APV saw sales reduced from £303 million last year to £291 million. Lower sales in certain markets were more than offset by operational improvements and a closer integration between the Products, Solutions & Services businesses, contributing to an operating profit of £11 million compared to a £1 million loss last year. Operating margin was 3.8%.


Eurotherm manufactures control and measurement instrumentation for a wide range of industrial and process markets.

Eurotherm successfully maintained operating profits at £17 million (2002 £20 million) as sales dipped from £127 million to £119 million in difficult trading conditions impacted by overcapacity in the semiconductor, steel and plastic processing industries. Operating margin fell to 14.3% (2002 15.7%).

Baan is a provider of enterprise application software and related services.

Sales for Baan reduced to £188 million (2002 £242 million). Significant cost and headcount reductions were not able to offset a decline in high margin licence sales, resulting in an operating loss of £25 million, compared with an operating profit of £5 million last year.

Baan’s performance had a significant impact on the performance of Production Management as a whole, reducing operating margin from 4.2% to 1.9%.
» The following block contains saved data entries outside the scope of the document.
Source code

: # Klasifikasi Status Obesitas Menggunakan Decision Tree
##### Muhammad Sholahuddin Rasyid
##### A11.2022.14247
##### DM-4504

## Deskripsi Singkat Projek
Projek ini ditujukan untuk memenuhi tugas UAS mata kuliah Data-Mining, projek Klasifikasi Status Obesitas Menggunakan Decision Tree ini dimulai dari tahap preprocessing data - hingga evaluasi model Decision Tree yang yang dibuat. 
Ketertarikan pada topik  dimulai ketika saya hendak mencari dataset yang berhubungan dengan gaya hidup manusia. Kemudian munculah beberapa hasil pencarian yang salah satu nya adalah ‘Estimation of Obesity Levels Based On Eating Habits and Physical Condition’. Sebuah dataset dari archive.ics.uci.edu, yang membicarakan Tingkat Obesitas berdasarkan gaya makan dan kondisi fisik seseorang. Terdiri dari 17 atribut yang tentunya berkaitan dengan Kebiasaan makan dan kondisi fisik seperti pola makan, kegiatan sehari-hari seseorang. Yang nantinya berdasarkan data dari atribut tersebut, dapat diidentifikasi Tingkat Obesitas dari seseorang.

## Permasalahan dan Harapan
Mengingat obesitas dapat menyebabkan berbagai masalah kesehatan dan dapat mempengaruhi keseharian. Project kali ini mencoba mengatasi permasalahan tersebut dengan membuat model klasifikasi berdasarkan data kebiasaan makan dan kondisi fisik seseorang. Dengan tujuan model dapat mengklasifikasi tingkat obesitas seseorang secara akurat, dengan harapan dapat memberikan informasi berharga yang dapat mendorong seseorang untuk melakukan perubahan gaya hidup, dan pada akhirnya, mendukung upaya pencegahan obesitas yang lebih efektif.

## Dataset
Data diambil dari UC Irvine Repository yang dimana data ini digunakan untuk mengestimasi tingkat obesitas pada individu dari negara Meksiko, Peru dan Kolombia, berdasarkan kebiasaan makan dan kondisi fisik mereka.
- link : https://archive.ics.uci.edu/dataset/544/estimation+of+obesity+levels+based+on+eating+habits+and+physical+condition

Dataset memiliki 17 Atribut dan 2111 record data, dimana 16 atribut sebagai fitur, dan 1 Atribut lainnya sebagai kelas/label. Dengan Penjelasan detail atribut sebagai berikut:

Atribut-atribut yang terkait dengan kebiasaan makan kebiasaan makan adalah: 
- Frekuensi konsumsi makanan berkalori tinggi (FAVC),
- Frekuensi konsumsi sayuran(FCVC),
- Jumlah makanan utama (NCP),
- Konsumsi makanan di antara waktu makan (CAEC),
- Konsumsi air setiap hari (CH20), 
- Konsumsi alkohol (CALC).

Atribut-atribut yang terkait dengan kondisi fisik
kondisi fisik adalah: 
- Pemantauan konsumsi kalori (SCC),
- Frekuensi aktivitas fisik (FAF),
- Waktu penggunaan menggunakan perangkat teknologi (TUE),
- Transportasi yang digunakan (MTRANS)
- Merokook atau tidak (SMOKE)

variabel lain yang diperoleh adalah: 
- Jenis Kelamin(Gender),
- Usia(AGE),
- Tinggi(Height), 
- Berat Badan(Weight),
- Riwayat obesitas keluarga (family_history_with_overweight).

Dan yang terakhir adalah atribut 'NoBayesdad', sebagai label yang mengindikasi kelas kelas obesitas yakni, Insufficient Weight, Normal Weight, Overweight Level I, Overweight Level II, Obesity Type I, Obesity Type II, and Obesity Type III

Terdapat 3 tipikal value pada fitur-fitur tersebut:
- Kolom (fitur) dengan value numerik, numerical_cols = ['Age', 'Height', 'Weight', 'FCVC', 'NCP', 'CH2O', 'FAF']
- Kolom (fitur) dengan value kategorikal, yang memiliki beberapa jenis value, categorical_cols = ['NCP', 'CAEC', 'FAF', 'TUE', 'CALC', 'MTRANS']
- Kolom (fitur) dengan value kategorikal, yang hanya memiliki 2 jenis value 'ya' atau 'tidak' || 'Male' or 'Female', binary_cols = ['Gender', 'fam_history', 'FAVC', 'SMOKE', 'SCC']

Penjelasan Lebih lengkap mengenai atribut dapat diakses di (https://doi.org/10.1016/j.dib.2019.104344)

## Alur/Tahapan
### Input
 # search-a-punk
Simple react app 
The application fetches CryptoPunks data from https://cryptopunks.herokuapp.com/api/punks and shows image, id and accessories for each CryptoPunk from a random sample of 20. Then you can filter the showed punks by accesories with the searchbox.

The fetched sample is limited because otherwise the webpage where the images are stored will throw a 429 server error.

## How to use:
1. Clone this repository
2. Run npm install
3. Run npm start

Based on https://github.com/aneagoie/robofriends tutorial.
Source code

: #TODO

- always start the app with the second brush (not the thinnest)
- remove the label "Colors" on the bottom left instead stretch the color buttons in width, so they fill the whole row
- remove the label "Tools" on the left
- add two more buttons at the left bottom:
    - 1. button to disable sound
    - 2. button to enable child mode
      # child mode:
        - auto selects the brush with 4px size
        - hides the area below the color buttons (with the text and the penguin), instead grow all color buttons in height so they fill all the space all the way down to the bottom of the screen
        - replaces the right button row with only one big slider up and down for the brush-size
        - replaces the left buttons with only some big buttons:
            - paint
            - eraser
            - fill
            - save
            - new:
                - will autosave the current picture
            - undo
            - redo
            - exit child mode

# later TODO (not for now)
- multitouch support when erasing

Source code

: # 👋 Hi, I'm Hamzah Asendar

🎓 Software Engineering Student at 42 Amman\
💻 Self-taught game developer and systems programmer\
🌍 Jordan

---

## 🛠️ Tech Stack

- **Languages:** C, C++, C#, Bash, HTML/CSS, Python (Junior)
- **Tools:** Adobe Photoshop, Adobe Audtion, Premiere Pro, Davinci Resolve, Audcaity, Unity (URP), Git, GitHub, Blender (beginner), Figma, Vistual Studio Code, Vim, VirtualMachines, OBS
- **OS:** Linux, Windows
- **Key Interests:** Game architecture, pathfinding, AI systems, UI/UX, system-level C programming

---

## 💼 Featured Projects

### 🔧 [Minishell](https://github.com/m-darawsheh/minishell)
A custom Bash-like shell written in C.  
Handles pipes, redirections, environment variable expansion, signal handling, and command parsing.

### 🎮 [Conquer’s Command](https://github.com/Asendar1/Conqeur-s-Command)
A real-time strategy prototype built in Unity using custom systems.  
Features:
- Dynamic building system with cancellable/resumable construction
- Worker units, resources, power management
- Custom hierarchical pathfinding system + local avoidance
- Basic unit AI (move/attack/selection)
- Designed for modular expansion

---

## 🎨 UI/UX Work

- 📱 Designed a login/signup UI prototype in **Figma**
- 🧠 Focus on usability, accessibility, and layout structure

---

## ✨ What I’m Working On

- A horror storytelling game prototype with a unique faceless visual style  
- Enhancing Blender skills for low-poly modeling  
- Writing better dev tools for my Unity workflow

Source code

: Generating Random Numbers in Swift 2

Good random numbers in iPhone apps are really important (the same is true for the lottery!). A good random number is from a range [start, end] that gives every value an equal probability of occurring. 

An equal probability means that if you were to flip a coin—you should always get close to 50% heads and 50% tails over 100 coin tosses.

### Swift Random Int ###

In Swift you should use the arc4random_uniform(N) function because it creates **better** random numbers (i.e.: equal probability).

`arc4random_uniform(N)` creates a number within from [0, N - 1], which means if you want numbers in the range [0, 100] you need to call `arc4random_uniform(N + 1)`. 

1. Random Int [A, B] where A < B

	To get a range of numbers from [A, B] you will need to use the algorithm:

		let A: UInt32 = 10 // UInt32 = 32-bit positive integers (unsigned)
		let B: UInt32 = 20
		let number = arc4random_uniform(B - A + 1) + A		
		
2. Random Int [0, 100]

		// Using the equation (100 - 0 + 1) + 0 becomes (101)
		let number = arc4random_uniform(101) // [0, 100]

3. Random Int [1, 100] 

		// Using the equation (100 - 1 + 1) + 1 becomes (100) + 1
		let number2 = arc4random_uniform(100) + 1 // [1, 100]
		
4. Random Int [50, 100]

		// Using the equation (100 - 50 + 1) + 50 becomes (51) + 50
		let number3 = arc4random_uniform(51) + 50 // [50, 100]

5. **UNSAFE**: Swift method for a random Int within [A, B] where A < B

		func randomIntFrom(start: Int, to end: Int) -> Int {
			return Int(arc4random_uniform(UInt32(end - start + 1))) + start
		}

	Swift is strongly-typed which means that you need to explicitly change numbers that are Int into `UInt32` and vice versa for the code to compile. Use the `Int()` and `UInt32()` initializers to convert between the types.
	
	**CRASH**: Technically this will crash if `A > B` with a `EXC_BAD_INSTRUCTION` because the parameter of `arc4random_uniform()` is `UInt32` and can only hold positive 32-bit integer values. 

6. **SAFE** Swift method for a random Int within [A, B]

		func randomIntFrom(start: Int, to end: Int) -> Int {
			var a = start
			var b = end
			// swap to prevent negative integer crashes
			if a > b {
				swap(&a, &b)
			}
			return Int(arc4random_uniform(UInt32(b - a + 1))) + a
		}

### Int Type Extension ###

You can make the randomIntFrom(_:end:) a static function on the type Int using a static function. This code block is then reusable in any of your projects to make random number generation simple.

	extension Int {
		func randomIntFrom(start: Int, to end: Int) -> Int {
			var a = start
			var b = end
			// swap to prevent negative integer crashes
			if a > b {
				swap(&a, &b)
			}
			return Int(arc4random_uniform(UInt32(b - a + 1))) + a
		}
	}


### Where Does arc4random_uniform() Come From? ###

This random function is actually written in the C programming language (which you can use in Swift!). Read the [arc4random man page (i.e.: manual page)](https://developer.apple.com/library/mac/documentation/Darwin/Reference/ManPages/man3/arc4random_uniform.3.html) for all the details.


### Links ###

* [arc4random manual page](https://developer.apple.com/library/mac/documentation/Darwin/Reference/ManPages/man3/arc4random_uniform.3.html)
APV Baker is a leading manufacturer of process equipment specifically for the dry food industry.

APV Baker maintained sales at £78 million (2002 £77 million) with contract wins in the US bakery industry. Operating profit remained at £2 million and operating margin at 2.6%.

M&I
manufactures measurement tools and instrumentation primarily for the process industries.

M&I experienced a steady decline in markets resulting in a decline in sales to £60 million (2002 £67 million). Despite this, the positive impact of prior year restructuring and cost containment programmes resulted in an operating profit of £2 million compared to an operating loss of £1 million the previous year.